The aims of this project were:

• to further develop microinjection as a method of transformation so that it can be used for plant cells as well;
• and thereby to establish a procedure with which it is possible to transfer only the functionally required genes without using marker genes.

In collaboration with other participants in the joint project, this method was to be applied and tested for various reporter genes and for two genes of economic interest.

Summary

It proved possible to produce transgenic calli. However, without a selective marker, it has not yet been possible to generate transgenic plants.

When the DNA really penetrated the cell nucleus, this resulted in a very high transformation rate. In practice this is not always the case, however, but it can be checked in a simple way.

Experiment description

Oilseed rape and potatoes were used as model plants for testing microinjection. Various genes were injected into their cells. To this end, the procedure was adapted to the special features of plant cells during earlier experiments. These involved e.g. using a specially formed cannula, developing a pressure generator to prevent loss of pressure in the cell after inserting the cannula, and controlling the release of the injected substance.

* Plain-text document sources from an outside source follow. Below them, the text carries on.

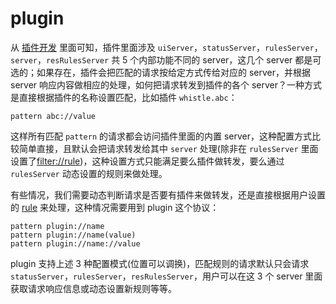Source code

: # plugin

从 [插件开发](plugins.md) 里面可知，插件里面涉及 `uiServer`，`statusServer`，`rulesServer`，`server`，`resRulesServer` 共 5 个内部功能不同的 server，这几个 server 都是可选的；如果存在，插件会把匹配的请求按给定方式传给对应的 server，并根据 server 响应内容做相应的处理，如何把请求转发到插件的各个 server？一种方式是直接根据插件的名称设置匹配，比如插件 `whistle.abc`：

	pattern abc://value

这样所有匹配 `pattern` 的请求都会访问插件里面的内置 server，这种配置方式比较简单直接，且默认会把请求转发给其中 `server` 处理(除非在 `rulesServer` 里面设置了[filter://rule](rules/filter.md))，这种设置方式只能满足要么插件做转发，要么通过 `rulesServer` 动态设置的规则来做处理。

有些情况，我们需要动态判断请求是否要有插件来做转发，还是直接根据用户设置的 [rule](rules/rule.md) 来处理，这种情况需要用到 plugin 这个协议：

	pattern plugin://name
	pattern plugin://name(value)
	pattern plugin://name://value

plugin 支持上述 3 种配置模式(位置可以调换)，匹配规则的请求默认只会请求 `statusServer`，`rulesServer`，`resRulesServer`，用户可以在这 3 个 server 里面获取请求响应信息或动态设置新规则等等。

The purpose of the current project was to further optimize and test microinjection as a transformation method for plant cells. The process included the following stages:

Development of parameters which influence transformation success, such as: injected DNA quantity, the pressure necessary for this, and choice of cell components which are particularly suited to injection.

Various approaches were tested in order to increase the reliability of the procedure and the transformation rate:

• Agroinjection experiment:Microinjection in the presence of certain proteins from Agrobacterium tumefaciens which are involved in the integration of T-DNA into the plant genome.
• Use of special restriction enzymes which support integration of the DNA
• Activation of the cell’s own DNA repair system (with UV-radiation) to increase the transformation efficiency

Marker genes are not necessary when using microinjection, since a fluorescent dye is injected in parallel with the DNA which stays in the vacuole inside the cell for a long time, thus acting as a marker for the transformed cell.

Results

To date, DNA has been injected into the cell nucleus and cytoplasm of potatoes. Fine, microscopy-compatible potato slices were previously cut from special plant tissue (section between two shoot axes) in which the cell nuclei were easily accessible.

Transgenic calli were produced. However, it has not yet proved possible to produce transgenic plants without a selective marker.

The experiment showed that very high transformation efficiency is achieved when the DNA actually penetrates the cell nucleus. However, this is not always the case in practice. The fluorescent dye used (Texas Red) can migrate passively into the cell nucleus after injection into the cytoplasm. This simulates injection into the nucleus. However, if the DNA to be injected is dyed, this problem can be avoided in a simple manner.